|
|
|
|
|
by burntsushi
1205 days ago
|
|
Does there exist a regex engine I can try that uses derivatives and supports large Unicode classes and purports to be usable for others? :-) It has been a long time since I read the "Regular-expression derivative re-examined" derivative paper. Mostly the only thing I remember at this point is that I came away thinking that it would be difficult to adapt in practice for large Unicode classes. But I don't remember the details. It is honestly very difficult for me to translate your comment here into an actionable implementation strategy. But that's probably just my inexperience with derivatives talking. |
|
I don't know any besides ocaml-re that Drup already linked, sorry :).
And sorry that my comment is hard to decipher. I think the core point is that the "character set" can be an abstract type from the point of view of the derivation algorithm. So it doesn't matter how they are represented, nor "how big" a character set is.
With Antimirov's derivative (which produces an NFA), there is no constraint on this type.

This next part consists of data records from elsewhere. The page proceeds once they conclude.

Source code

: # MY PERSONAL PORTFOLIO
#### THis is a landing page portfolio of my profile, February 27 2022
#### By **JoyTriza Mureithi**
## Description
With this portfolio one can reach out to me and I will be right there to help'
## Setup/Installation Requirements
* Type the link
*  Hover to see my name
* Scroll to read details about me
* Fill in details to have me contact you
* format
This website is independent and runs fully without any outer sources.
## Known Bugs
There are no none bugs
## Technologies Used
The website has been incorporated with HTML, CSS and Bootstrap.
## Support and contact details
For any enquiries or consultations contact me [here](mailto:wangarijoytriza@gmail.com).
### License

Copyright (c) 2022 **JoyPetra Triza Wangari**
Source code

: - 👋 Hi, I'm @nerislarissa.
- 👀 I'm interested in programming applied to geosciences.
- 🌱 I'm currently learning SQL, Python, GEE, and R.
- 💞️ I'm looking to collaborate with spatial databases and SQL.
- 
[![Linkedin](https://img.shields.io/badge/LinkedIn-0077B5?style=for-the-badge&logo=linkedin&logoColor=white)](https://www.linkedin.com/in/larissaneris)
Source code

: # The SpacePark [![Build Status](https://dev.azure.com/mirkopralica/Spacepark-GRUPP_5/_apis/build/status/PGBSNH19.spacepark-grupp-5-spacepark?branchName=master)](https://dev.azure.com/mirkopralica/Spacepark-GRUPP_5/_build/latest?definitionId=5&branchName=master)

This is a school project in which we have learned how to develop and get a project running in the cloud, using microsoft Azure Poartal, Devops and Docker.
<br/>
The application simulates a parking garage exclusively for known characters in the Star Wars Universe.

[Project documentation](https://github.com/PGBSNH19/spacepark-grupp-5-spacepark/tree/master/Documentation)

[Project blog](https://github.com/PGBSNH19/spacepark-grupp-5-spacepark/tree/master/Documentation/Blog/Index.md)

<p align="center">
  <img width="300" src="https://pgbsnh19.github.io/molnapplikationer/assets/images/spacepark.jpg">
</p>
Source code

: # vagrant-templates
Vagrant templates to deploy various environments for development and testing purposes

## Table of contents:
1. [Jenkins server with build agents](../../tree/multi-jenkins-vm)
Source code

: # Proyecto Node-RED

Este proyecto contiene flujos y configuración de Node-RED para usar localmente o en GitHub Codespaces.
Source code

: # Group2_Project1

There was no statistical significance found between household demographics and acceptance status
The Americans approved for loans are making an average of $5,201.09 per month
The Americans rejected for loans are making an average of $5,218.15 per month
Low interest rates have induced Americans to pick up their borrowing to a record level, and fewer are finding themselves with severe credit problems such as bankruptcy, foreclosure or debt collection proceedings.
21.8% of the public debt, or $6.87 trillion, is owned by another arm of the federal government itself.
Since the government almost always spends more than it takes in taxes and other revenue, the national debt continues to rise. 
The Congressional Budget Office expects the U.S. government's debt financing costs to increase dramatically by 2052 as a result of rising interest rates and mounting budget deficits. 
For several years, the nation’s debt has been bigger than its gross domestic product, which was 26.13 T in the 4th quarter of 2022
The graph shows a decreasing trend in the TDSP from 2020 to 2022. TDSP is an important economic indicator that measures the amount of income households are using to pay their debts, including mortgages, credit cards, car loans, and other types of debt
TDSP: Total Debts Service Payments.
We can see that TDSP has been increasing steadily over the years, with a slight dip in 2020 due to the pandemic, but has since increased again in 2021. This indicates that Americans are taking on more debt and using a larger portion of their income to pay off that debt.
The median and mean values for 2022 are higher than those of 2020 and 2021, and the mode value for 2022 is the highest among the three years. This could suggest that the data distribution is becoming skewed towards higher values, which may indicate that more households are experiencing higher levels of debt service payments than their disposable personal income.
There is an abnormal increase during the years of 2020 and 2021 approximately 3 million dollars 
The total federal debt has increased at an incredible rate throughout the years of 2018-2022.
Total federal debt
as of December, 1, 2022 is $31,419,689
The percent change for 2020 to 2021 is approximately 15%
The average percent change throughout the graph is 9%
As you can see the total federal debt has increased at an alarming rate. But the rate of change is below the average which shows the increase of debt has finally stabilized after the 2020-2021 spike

With Brzozowski's derivative, you need at least the ability to intersect two character sets. So the type should implement a trait with an intersection function (in Rust syntax, `trait Intersect fn intersect(self, Self) -> Self`). That's necessary for any implementation generating a DFA anyway.
And if you also want to deal with complementation, then a second method `fn negate(self) -> Self` is necessary.